We route that step through an AI gateway so a provider hiccup fails over to a backup instead of blocking. We use Bifrost for this, though several gateways do automatic fallback. It's one box in the pipeline diagram, not the interesting one, but it kept the prompt-rewrite step from becoming a single point of failure once compile fixed the UNet side.

Trade-offs and Limitations

Bucketing wastes compute on padding. An 800x600 image padded to 1024 pushes roughly 60% extra pixels through the VAE decode. For us that's worth a stable p99. For a catalog that's all square crops, it'd be pure overhead, and dynamic=True would be the saner call.
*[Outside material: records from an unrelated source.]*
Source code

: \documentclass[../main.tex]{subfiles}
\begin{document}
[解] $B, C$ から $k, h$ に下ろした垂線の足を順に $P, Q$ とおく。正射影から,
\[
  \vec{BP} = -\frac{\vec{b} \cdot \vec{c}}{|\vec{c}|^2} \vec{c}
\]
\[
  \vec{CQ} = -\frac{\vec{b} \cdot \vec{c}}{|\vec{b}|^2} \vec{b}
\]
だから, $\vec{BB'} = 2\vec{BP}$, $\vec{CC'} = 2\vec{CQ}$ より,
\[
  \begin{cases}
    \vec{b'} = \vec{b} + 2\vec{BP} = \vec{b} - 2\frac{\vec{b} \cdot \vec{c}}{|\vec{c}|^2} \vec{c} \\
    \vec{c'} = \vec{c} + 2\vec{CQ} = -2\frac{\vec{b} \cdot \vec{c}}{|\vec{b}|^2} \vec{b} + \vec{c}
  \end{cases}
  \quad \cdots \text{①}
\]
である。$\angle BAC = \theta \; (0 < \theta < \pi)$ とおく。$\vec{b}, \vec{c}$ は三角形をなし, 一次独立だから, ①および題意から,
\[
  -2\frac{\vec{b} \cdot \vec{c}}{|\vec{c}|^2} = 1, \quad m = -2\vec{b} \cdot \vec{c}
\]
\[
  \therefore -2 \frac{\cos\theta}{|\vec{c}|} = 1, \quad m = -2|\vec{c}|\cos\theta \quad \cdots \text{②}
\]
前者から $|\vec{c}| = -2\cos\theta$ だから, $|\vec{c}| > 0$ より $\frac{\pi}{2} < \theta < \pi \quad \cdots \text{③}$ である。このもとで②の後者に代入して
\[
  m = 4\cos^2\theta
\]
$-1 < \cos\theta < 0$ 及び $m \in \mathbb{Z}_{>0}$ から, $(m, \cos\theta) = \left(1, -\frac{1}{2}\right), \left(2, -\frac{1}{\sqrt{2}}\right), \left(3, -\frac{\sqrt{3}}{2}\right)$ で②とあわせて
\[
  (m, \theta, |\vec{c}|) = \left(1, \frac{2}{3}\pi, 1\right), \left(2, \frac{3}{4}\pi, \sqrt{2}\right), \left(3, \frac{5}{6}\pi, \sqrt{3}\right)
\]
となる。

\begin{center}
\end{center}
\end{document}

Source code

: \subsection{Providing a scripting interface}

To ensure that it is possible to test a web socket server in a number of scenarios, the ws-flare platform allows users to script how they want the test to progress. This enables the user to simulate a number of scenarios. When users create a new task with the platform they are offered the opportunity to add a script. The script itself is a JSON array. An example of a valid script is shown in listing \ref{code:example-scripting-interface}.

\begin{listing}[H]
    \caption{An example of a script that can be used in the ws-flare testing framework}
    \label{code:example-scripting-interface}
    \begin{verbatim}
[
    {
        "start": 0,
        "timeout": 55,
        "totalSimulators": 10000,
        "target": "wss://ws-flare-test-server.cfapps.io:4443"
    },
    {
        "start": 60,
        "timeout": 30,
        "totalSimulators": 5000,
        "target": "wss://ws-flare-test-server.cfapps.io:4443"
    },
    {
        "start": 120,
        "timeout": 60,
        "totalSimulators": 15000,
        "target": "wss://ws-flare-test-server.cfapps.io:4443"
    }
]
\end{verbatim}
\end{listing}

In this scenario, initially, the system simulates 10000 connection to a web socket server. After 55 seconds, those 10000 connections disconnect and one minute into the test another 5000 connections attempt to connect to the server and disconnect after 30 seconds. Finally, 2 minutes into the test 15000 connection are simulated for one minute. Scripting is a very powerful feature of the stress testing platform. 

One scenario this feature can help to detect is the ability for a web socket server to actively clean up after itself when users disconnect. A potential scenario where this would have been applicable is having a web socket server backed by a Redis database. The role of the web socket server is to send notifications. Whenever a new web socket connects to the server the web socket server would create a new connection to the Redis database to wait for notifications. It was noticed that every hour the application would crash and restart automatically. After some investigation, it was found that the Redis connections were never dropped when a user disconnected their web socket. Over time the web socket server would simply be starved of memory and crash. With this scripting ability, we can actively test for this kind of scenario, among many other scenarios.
Warmup adds about 4 minutes to pod startup. Our Kubernetes readinessProbe has initialDelaySeconds set to wait it out, which slows autoscaling response during traffic spikes. You feel this when a flash sale hits.

The Inductor compile cache is per-process by default. Every new pod recompiles from scratch. You can point TORCHINDUCTOR_CACHE_DIR at a shared volume to persist it, but the cache is keyed loosely on environment, and a mismatched CUDA driver version across nodes gave us a silent fallback to eager once. Test that path before you trust it.

And none of this helps if your bottleneck is the VAE or the scheduler loop. Profile first. I burned two days compiling a UNet that was already 40% of wall-clock.